*** Block opens ***
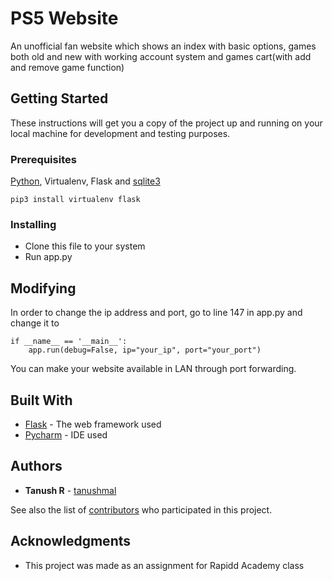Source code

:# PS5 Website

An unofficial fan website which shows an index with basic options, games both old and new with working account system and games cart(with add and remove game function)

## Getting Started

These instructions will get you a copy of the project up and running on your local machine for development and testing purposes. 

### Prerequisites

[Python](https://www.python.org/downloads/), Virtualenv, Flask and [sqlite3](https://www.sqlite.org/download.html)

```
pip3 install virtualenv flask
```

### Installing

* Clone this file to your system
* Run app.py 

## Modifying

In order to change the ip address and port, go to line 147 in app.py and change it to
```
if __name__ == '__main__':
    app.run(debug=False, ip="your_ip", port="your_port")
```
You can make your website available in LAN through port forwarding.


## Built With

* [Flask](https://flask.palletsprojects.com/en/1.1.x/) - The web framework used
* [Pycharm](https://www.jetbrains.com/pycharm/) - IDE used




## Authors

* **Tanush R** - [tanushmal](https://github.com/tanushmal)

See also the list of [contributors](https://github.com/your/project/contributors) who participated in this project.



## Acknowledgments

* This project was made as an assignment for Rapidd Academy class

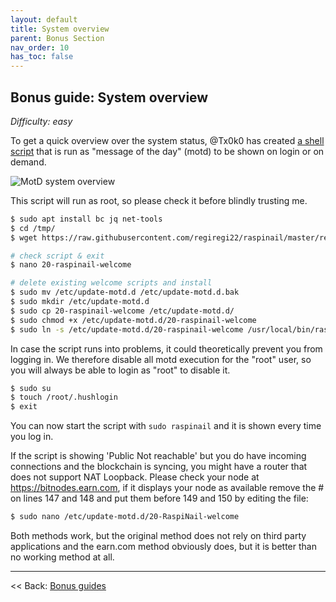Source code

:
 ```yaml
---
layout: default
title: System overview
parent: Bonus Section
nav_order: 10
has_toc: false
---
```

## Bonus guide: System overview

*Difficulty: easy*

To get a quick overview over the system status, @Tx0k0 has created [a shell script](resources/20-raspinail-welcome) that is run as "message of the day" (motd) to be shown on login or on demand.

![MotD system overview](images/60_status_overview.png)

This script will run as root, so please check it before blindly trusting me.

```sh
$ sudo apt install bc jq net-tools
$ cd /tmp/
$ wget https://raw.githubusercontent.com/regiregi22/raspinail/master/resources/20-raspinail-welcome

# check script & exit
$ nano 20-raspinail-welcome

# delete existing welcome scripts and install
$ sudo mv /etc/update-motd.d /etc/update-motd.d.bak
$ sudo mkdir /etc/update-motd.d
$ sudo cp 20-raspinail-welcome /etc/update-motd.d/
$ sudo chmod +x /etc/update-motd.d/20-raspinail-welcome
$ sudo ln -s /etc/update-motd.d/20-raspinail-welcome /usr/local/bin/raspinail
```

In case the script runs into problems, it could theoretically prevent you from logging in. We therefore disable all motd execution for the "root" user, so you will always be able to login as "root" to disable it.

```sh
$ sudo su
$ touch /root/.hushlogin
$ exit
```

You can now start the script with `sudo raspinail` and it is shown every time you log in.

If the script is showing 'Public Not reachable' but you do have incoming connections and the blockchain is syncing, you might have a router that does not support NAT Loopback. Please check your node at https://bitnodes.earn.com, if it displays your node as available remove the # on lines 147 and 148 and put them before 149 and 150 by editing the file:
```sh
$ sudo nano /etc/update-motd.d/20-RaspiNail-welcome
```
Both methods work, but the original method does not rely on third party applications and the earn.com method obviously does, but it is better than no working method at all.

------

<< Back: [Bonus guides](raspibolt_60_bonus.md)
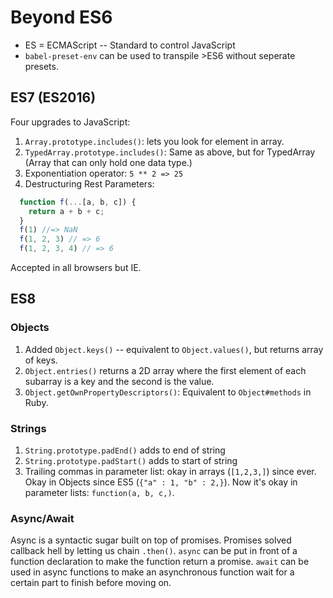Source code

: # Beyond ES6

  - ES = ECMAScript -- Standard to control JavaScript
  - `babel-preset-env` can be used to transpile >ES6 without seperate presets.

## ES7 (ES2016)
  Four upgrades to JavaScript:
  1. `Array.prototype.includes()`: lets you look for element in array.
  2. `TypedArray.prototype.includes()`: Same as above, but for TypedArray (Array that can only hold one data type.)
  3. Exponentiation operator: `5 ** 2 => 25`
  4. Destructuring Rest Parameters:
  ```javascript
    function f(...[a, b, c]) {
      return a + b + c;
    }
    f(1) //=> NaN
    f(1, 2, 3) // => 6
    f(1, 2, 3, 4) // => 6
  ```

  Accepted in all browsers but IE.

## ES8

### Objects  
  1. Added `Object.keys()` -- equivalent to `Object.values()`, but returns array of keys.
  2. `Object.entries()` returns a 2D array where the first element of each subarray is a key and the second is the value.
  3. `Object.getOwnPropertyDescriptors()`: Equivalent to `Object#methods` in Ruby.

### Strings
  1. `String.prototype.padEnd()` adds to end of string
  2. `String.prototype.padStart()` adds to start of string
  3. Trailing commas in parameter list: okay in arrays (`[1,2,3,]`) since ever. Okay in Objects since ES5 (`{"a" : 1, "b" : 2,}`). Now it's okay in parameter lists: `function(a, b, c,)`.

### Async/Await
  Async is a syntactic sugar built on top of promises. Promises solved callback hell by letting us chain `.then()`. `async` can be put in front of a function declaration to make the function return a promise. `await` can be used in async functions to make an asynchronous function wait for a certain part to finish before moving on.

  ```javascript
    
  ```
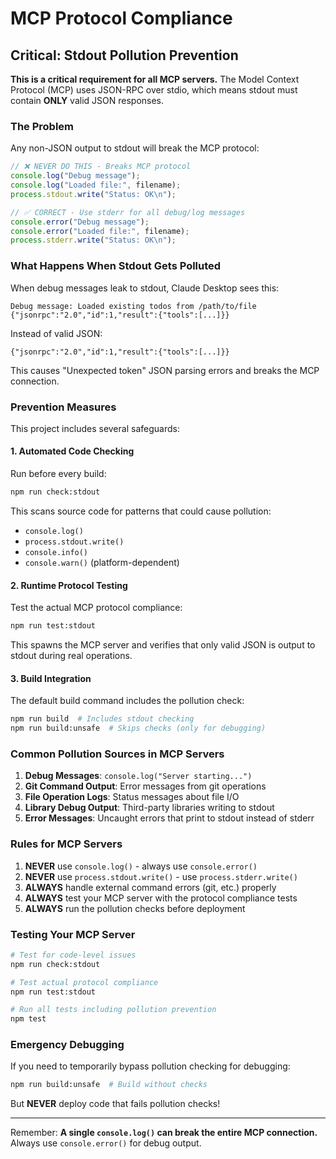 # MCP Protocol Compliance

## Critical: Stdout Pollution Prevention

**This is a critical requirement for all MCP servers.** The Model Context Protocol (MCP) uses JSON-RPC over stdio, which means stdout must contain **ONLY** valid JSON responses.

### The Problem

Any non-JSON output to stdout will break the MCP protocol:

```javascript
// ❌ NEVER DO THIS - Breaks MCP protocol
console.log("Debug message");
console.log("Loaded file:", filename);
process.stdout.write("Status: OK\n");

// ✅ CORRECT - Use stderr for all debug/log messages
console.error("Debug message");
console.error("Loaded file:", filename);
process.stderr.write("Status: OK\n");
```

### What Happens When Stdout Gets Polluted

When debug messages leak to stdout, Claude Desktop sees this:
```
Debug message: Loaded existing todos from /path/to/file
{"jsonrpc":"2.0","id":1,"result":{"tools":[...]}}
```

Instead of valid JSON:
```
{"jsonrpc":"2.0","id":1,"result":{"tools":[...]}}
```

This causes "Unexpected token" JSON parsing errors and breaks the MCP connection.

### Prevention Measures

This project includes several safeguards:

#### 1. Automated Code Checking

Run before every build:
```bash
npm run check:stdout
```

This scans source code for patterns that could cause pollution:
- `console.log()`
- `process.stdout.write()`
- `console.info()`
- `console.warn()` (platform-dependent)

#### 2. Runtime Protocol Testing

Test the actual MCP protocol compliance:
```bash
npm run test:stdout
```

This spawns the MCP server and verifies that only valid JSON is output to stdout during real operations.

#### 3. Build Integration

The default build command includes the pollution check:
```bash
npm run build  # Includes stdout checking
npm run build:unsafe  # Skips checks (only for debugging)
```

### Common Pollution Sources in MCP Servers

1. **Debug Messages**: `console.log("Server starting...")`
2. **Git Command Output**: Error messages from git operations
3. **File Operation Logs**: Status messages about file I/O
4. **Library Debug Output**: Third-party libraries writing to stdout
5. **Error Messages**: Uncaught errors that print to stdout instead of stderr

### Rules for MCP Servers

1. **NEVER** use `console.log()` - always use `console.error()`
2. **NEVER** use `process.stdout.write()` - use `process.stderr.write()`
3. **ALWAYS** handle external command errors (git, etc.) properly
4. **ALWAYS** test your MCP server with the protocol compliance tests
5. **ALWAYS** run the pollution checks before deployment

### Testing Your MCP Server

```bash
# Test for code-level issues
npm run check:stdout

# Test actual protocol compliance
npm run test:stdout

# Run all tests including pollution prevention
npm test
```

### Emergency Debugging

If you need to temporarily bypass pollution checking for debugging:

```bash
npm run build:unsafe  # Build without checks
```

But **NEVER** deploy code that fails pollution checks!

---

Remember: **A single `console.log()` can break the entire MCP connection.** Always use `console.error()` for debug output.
*** Block closes ***
*** Block opens ***
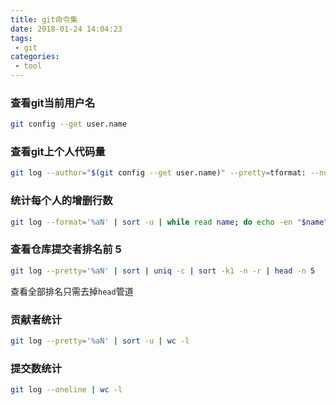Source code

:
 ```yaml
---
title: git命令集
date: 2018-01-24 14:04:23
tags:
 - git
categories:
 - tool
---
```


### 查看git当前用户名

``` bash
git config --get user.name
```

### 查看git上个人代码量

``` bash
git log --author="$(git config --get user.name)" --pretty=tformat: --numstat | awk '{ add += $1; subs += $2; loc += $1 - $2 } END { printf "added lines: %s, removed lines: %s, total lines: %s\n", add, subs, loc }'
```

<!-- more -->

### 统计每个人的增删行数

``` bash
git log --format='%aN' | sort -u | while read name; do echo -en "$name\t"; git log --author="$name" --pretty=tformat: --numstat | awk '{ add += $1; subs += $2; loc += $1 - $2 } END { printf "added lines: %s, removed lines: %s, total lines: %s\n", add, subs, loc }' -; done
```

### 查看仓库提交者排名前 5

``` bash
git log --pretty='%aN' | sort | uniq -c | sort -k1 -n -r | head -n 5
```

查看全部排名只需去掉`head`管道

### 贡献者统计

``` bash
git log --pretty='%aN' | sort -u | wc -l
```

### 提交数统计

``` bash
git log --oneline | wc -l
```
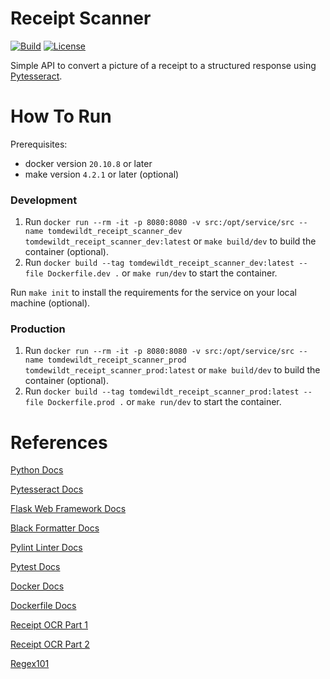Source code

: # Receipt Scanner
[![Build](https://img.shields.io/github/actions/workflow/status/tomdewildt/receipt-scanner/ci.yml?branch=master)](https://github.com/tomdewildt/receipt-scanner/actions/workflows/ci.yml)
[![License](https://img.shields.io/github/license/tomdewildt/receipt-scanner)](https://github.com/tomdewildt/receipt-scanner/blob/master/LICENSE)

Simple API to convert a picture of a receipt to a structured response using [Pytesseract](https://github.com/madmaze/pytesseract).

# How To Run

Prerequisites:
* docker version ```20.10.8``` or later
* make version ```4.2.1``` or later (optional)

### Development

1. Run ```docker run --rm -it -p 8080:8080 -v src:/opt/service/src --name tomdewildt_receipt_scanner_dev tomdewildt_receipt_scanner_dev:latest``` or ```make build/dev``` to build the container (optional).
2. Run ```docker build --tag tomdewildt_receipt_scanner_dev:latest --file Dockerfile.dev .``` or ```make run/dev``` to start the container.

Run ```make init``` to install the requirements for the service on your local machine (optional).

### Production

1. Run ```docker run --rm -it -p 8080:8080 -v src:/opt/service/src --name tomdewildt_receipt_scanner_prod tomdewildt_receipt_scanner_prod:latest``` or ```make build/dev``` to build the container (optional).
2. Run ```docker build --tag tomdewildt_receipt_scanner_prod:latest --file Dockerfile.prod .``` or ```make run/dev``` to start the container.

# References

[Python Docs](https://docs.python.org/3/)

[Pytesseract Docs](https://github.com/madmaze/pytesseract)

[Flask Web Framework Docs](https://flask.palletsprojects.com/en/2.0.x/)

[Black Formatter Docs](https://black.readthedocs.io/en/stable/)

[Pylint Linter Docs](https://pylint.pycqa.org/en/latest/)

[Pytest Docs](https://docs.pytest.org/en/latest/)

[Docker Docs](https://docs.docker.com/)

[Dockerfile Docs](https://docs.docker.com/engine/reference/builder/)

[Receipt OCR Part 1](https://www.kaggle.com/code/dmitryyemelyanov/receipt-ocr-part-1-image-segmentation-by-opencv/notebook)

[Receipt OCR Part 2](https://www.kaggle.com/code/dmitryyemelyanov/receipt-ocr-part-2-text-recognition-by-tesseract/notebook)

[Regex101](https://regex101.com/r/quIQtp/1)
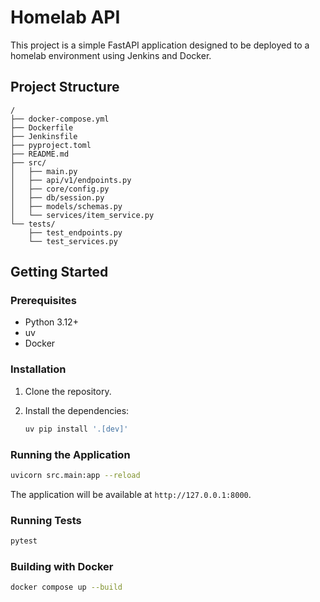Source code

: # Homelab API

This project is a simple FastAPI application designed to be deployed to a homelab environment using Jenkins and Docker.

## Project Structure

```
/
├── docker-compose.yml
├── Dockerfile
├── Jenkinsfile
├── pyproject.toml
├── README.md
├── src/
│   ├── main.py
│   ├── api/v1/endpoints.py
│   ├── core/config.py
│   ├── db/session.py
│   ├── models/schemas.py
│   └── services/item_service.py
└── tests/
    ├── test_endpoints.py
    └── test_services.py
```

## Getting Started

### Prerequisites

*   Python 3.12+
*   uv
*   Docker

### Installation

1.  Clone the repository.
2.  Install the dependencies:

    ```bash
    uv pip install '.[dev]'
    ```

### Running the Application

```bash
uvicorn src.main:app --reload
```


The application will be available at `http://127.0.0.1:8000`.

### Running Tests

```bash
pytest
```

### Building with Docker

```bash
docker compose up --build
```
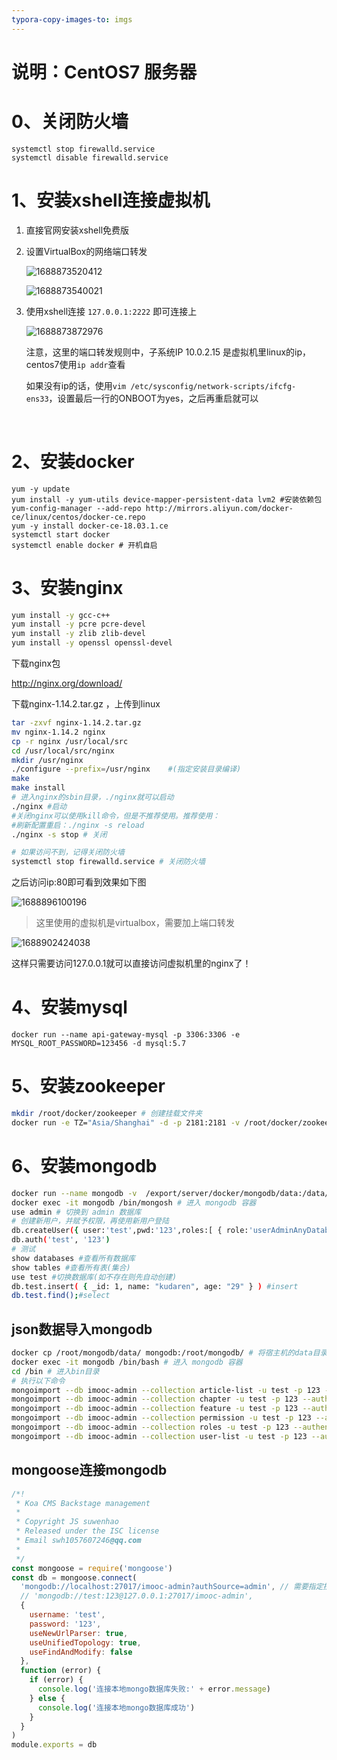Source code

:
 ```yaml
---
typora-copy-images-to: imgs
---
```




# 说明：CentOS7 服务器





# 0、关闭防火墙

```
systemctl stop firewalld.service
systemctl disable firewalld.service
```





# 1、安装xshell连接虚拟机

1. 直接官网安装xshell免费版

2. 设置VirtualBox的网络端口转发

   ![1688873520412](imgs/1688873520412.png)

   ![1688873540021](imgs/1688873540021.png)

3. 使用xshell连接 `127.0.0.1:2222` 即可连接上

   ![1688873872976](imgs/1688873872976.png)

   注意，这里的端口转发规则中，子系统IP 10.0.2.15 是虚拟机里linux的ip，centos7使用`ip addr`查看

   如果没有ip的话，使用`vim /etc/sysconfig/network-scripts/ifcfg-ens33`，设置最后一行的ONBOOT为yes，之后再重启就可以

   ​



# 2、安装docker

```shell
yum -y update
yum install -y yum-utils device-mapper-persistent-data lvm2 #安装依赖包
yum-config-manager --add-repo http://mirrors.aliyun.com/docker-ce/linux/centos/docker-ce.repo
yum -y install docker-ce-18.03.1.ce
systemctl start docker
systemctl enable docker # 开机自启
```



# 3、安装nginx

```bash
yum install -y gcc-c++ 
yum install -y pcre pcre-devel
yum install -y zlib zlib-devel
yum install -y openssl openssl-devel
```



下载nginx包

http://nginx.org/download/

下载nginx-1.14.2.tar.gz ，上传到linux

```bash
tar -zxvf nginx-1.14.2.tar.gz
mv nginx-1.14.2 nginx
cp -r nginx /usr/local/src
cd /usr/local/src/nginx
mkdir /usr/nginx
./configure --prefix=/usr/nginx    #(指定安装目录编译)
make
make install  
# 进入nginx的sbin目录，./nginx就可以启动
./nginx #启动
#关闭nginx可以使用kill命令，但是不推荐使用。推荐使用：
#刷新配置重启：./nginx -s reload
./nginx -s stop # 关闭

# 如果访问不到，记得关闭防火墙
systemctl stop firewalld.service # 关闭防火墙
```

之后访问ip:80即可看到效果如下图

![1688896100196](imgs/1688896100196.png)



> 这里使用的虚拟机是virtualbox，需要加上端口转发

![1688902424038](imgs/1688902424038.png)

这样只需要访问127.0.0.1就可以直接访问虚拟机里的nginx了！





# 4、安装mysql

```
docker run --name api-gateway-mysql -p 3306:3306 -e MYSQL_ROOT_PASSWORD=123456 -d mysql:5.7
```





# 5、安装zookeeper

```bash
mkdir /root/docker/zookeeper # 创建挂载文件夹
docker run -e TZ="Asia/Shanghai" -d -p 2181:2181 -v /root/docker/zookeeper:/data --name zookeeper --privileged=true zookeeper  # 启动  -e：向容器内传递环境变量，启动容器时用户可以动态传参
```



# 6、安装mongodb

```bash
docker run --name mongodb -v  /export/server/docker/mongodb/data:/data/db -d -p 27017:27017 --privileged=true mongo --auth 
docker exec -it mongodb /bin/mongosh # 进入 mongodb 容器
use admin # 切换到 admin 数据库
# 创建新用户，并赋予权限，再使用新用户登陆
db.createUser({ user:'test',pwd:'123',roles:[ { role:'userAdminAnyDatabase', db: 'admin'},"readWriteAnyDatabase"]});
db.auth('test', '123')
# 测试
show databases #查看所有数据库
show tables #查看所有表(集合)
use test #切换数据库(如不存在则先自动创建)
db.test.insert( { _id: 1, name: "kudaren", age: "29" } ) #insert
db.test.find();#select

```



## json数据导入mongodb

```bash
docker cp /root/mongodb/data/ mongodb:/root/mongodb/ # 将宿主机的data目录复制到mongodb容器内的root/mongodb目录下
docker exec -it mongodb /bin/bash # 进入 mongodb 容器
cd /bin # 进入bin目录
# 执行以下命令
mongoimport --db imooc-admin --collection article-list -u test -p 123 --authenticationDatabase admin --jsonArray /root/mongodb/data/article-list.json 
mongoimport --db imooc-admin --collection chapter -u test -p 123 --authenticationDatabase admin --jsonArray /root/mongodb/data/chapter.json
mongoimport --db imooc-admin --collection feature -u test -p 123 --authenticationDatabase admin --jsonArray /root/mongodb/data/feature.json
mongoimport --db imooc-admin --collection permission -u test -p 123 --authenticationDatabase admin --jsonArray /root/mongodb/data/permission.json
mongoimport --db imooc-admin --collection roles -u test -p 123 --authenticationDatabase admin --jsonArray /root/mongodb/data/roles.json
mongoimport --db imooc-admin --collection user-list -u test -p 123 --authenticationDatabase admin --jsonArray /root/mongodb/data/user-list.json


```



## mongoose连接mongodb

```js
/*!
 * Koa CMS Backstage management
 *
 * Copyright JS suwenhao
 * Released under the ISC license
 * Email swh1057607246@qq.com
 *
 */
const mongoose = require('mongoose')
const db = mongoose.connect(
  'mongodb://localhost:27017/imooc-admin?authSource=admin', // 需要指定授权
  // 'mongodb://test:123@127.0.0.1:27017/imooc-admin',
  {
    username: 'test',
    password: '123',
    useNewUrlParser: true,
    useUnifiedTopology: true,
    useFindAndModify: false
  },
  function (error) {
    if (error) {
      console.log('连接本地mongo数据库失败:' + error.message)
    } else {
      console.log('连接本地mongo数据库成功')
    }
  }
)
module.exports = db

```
*** Block closes ***
PROBLEM DETAILS - Every line of the listing that includes the word "dmitryyemelyanov" forms the answer.

ANSWER TO THIS EXERCISE -
[Receipt OCR Part 1](https://www.kaggle.com/code/dmitryyemelyanov/receipt-ocr-part-1-image-segmentation-by-opencv/notebook)
[Receipt OCR Part 2](https://www.kaggle.com/code/dmitryyemelyanov/receipt-ocr-part-2-text-recognition-by-tesseract/notebook)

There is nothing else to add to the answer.